WORK TO COMPLETE: Scan the entries for the word "will", and copy every line where it appears.

INPUT DATA:
BEGIN
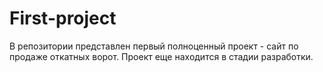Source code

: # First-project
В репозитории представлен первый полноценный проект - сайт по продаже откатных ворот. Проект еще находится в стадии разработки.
END
BEGIN
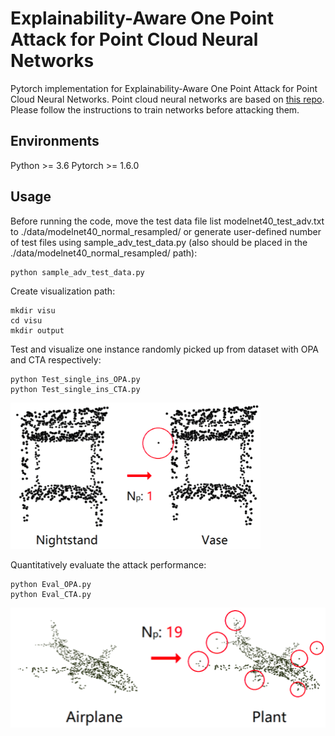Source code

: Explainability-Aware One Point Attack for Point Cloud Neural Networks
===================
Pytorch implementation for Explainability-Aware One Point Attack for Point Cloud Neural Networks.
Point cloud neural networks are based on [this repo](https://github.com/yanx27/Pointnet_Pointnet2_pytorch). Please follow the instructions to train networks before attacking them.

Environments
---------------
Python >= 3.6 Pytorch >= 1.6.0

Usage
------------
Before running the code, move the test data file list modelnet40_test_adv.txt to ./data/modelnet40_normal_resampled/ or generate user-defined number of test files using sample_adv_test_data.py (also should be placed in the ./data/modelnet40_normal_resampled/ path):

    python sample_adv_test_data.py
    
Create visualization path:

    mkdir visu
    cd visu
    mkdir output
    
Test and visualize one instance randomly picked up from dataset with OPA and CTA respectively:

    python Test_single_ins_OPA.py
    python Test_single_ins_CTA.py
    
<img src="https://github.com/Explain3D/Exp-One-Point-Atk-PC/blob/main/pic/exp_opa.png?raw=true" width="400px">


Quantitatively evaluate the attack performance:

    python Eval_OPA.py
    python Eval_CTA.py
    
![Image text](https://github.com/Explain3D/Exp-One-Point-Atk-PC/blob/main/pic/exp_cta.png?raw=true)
END
BEGIN
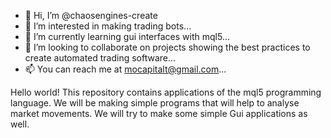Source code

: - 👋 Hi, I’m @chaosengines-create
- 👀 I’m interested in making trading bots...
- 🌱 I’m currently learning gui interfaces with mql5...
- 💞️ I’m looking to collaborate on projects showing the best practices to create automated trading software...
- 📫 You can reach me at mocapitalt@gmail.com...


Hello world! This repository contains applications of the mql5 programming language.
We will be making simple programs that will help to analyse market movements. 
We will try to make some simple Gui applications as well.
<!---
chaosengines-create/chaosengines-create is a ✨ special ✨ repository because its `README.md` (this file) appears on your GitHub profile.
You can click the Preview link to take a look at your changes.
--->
END
TASK SOLUTION:
We will be making simple programs that will help to analyse market movements. 
We will try to make some simple Gui applications as well.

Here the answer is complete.